Colorado was truly the birthplace of voting women's party and electoral activism. Well before much of the rest of the nation's women could vote, the subjects of my study interacted directly with men in local, state, and national political campaigns---in Republican, Populist, and Democratic Party conventions, among voters in the precincts and wards, and at the polling places. They "stumped the state" as party spokeswomen, and ran for and won state and local political offices. In response to male party leaders who resisted their political forays, women activists also pioneered an all-female party-bridging electoral organization, the Civic Federation of Denver, that briefly challenged the local election machine of the mainstream Republican Party in the state's capital city.

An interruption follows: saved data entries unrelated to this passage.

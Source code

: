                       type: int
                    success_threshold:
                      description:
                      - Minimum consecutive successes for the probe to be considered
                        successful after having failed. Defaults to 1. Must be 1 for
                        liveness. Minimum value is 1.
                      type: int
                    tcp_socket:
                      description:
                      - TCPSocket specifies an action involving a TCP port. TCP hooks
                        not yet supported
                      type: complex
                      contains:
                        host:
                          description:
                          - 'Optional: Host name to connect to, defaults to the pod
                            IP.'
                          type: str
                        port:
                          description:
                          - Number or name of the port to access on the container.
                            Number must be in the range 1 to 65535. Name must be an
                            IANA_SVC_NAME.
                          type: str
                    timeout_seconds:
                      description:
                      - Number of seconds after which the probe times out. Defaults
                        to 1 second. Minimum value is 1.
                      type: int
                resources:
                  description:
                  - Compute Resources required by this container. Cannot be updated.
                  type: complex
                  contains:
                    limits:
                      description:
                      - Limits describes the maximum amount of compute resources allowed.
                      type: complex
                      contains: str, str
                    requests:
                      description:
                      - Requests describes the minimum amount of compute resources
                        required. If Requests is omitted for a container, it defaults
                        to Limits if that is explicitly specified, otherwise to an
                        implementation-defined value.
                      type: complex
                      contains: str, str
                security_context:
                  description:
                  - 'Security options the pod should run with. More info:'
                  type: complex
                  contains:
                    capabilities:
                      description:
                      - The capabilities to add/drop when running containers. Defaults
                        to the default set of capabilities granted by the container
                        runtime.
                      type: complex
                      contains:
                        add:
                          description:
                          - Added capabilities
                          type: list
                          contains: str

"Meet Me at the Ballot Box" expands the findings of previous studies of women's political activism in the Gilded Age and early Progressive Era, in which organized non-voting women in the social reform and club movement worked outside the established centers of political power---the parties and government. In my study, Colorado's Populist, Republican, and Democratic women activists achieved early breakthroughs in partisan and electoral politics through innovation, experimentation, adaptability, and perseverance. They borrowed freely from the ideas and techniques of 19th century women's social movements that emphasized women's domesticity, moral superiority, maternalism, and sisterhood. At the same time, they adopted the proven methods of male partisan political machines by embracing popular politics, forming power blocs, and conducting voter mobilization drives at the ward and precinct level. They interacted with male allies in mixed-gender political parties and reform associations, while maintaining autonomous all-women's party and party-bridging associations. Public visibility enhanced women's political standing---in the press, in public political venues, and as western role models for the suffrage experiment.

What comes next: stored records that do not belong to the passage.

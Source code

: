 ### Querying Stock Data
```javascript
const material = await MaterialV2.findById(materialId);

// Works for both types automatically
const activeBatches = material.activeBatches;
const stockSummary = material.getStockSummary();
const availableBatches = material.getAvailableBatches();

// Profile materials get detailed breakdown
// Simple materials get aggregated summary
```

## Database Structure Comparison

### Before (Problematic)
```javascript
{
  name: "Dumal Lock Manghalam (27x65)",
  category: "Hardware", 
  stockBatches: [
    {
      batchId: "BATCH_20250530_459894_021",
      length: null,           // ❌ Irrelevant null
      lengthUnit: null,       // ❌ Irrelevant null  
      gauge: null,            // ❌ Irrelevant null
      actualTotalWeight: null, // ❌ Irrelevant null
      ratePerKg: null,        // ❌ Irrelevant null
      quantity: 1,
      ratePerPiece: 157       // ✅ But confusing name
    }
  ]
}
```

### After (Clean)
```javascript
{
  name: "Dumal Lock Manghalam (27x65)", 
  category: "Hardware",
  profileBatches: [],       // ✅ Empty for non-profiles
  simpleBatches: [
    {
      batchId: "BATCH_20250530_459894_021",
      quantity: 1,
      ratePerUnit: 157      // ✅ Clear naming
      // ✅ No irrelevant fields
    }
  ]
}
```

"Meet Me at the Ballot Box" reveals the challenges and dilemmas of class-privileged women activists breaking into the entrenched, male-dominated political system of parties and elections, while striving to maintain a common women's political identity. The study offers new evidence that early suffrage facilitated the experimental partisan and electoral systems that defined the political climate of Colorado and the American West during the 1890s and early 1900s.